Data provided START

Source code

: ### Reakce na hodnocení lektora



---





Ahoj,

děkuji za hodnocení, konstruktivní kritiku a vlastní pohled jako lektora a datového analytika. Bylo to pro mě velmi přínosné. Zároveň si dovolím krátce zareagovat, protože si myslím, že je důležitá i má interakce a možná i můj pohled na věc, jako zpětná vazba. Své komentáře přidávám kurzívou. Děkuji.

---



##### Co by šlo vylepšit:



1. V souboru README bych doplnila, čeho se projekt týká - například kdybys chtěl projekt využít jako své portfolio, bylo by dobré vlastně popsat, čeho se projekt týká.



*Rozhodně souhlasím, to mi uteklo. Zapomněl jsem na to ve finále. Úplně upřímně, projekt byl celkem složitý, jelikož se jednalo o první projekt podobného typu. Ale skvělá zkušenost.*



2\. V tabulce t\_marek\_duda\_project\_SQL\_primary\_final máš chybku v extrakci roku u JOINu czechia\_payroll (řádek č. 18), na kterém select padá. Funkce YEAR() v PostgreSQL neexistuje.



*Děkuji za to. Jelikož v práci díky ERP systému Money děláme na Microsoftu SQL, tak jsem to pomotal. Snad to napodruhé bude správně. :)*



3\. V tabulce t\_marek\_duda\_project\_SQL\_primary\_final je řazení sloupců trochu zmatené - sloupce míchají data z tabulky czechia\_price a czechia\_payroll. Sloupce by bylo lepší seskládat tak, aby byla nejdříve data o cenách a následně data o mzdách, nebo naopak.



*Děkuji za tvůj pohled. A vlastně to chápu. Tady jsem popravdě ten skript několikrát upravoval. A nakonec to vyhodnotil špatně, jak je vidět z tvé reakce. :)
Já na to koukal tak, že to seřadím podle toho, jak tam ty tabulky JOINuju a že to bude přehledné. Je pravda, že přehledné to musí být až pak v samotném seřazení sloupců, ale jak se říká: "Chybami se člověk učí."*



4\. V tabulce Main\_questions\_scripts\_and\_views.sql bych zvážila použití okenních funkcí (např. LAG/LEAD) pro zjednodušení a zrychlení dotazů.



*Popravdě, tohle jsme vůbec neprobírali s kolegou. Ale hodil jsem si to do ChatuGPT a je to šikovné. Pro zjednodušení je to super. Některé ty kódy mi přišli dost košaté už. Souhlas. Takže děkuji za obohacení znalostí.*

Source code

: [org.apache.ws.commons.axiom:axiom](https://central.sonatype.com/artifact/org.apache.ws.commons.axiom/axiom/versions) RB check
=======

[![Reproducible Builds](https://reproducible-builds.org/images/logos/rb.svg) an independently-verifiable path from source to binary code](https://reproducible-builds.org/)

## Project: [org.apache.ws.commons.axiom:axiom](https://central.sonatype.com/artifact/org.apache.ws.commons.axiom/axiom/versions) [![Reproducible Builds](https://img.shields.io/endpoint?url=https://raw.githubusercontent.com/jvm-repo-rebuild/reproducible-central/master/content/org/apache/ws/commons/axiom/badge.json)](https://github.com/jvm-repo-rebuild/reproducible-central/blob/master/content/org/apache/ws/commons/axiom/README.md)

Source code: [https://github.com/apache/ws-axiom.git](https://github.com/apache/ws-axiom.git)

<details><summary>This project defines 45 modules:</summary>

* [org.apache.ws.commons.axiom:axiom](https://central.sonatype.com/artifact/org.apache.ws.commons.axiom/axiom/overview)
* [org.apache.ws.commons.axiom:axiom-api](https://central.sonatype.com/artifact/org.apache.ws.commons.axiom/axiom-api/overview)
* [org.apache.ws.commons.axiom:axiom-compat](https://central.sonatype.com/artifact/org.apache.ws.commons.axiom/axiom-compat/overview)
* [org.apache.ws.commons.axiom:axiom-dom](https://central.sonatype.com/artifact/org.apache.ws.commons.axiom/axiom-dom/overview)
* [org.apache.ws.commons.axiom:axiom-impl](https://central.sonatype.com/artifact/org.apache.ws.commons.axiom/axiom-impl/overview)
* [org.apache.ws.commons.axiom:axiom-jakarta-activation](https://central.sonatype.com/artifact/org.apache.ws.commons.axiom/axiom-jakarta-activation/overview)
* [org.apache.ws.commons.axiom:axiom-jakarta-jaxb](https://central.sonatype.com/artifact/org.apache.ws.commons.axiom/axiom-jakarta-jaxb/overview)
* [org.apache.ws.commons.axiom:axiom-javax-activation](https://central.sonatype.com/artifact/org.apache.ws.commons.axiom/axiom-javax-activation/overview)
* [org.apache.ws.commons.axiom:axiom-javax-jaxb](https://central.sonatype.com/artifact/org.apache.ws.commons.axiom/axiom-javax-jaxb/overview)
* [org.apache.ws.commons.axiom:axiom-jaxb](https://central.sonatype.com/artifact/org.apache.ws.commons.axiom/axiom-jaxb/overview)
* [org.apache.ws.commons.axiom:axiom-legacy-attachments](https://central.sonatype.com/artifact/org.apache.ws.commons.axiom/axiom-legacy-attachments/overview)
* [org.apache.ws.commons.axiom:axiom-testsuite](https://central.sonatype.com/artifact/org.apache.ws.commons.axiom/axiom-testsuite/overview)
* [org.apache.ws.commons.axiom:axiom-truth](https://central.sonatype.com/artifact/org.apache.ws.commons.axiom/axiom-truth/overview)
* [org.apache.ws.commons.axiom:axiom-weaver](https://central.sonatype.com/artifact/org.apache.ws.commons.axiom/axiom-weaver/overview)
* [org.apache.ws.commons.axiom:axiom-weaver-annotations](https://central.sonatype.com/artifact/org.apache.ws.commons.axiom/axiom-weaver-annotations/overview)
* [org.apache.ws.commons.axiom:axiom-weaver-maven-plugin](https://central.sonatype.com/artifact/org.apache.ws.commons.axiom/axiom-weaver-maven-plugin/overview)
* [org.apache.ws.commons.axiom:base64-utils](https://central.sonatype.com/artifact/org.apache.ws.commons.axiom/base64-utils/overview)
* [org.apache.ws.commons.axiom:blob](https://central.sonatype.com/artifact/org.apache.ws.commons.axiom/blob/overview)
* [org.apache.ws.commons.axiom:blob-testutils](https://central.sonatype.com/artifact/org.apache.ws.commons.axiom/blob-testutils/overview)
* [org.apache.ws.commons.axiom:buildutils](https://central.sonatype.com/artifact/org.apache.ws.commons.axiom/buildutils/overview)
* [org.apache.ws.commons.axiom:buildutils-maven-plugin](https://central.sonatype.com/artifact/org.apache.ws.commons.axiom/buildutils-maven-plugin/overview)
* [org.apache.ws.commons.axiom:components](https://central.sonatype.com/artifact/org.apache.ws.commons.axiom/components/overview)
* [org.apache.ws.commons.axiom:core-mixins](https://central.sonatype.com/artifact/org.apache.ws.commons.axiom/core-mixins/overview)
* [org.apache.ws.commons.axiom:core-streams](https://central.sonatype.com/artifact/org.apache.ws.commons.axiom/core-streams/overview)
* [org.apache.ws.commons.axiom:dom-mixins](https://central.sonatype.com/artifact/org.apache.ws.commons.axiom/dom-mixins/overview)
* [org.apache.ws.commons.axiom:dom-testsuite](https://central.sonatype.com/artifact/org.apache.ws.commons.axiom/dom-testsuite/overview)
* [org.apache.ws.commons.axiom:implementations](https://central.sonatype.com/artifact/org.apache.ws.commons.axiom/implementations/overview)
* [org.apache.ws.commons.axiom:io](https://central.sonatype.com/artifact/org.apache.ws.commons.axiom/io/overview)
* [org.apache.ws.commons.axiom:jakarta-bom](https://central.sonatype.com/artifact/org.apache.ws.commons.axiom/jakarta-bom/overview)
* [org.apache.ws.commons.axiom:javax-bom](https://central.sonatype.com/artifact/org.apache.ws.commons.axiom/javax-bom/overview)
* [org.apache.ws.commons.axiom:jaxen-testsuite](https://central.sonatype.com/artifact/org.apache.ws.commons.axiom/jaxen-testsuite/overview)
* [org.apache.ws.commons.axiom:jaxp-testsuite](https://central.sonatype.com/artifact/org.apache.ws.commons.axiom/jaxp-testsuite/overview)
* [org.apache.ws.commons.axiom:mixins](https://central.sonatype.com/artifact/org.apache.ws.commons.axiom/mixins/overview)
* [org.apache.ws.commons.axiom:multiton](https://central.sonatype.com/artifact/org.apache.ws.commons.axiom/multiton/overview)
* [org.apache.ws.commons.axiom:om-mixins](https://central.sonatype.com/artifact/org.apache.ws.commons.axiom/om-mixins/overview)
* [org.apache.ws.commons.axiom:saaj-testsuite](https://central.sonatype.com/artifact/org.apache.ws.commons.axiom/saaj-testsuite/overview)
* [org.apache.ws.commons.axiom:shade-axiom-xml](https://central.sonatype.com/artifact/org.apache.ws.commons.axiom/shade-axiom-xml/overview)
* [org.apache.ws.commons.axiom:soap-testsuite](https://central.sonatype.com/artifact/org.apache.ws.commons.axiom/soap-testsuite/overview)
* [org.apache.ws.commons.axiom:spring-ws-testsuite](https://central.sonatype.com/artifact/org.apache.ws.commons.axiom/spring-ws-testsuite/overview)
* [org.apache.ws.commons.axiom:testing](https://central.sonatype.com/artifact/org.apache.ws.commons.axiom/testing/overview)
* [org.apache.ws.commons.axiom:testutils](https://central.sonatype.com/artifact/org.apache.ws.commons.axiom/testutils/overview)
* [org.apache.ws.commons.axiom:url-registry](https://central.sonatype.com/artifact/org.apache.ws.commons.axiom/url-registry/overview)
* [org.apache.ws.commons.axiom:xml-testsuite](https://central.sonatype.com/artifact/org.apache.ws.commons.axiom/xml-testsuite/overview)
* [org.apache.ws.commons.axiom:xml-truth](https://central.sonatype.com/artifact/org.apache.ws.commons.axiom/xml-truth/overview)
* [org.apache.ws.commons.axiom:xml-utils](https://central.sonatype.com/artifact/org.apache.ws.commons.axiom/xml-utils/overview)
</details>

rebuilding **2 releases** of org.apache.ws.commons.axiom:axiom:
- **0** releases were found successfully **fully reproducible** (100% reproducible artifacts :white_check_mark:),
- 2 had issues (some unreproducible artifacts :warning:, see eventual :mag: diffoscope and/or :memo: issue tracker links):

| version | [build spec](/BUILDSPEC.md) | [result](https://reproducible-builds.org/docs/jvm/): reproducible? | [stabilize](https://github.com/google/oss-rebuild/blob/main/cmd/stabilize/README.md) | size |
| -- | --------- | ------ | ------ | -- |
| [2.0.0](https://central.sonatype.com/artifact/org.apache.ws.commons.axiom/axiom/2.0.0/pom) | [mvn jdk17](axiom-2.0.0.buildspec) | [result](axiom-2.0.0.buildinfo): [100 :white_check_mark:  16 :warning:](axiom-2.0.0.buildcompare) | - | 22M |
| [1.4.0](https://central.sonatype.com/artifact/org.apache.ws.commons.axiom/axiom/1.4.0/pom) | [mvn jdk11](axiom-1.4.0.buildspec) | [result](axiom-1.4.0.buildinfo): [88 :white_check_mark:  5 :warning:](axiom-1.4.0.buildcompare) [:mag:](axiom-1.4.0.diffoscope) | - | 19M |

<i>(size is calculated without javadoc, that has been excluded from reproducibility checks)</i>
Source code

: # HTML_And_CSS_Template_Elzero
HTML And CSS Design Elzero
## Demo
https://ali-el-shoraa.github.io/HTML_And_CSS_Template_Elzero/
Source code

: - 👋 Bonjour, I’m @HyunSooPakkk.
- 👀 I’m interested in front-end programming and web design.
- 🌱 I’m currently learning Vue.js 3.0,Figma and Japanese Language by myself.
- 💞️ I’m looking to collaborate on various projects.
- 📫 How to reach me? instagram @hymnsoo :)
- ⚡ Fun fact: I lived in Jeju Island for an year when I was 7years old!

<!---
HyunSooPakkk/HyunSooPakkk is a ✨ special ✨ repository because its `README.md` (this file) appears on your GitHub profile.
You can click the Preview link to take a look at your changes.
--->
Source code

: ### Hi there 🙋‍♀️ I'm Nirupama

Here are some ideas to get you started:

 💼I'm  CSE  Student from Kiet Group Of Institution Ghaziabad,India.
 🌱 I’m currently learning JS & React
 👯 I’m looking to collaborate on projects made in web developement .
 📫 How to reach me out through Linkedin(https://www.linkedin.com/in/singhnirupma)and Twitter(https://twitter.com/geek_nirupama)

Data provided END

**Work item**
What is needed is an exact copy of the entries above, from the first line through the line holding "4\. V tabulce", with both of those lines kept; please give nothing else.

**Response area**
Source code

: ### Reakce na hodnocení lektora



---





Ahoj,

děkuji za hodnocení, konstruktivní kritiku a vlastní pohled jako lektora a datového analytika. Bylo to pro mě velmi přínosné. Zároveň si dovolím krátce zareagovat, protože si myslím, že je důležitá i má interakce a možná i můj pohled na věc, jako zpětná vazba. Své komentáře přidávám kurzívou. Děkuji.

---



##### Co by šlo vylepšit:



1. V souboru README bych doplnila, čeho se projekt týká - například kdybys chtěl projekt využít jako své portfolio, bylo by dobré vlastně popsat, čeho se projekt týká.



*Rozhodně souhlasím, to mi uteklo. Zapomněl jsem na to ve finále. Úplně upřímně, projekt byl celkem složitý, jelikož se jednalo o první projekt podobného typu. Ale skvělá zkušenost.*



2\. V tabulce t\_marek\_duda\_project\_SQL\_primary\_final máš chybku v extrakci roku u JOINu czechia\_payroll (řádek č. 18), na kterém select padá. Funkce YEAR() v PostgreSQL neexistuje.



*Děkuji za to. Jelikož v práci díky ERP systému Money děláme na Microsoftu SQL, tak jsem to pomotal. Snad to napodruhé bude správně. :)*



3\. V tabulce t\_marek\_duda\_project\_SQL\_primary\_final je řazení sloupců trochu zmatené - sloupce míchají data z tabulky czechia\_price a czechia\_payroll. Sloupce by bylo lepší seskládat tak, aby byla nejdříve data o cenách a následně data o mzdách, nebo naopak.



*Děkuji za tvůj pohled. A vlastně to chápu. Tady jsem popravdě ten skript několikrát upravoval. A nakonec to vyhodnotil špatně, jak je vidět z tvé reakce. :)
Já na to koukal tak, že to seřadím podle toho, jak tam ty tabulky JOINuju a že to bude přehledné. Je pravda, že přehledné to musí být až pak v samotném seřazení sloupců, ale jak se říká: "Chybami se člověk učí."*



4\. V tabulce Main\_questions\_scripts\_and\_views.sql bych zvážila použití okenních funkcí (např. LAG/LEAD) pro zjednodušení a zrychlení dotazů.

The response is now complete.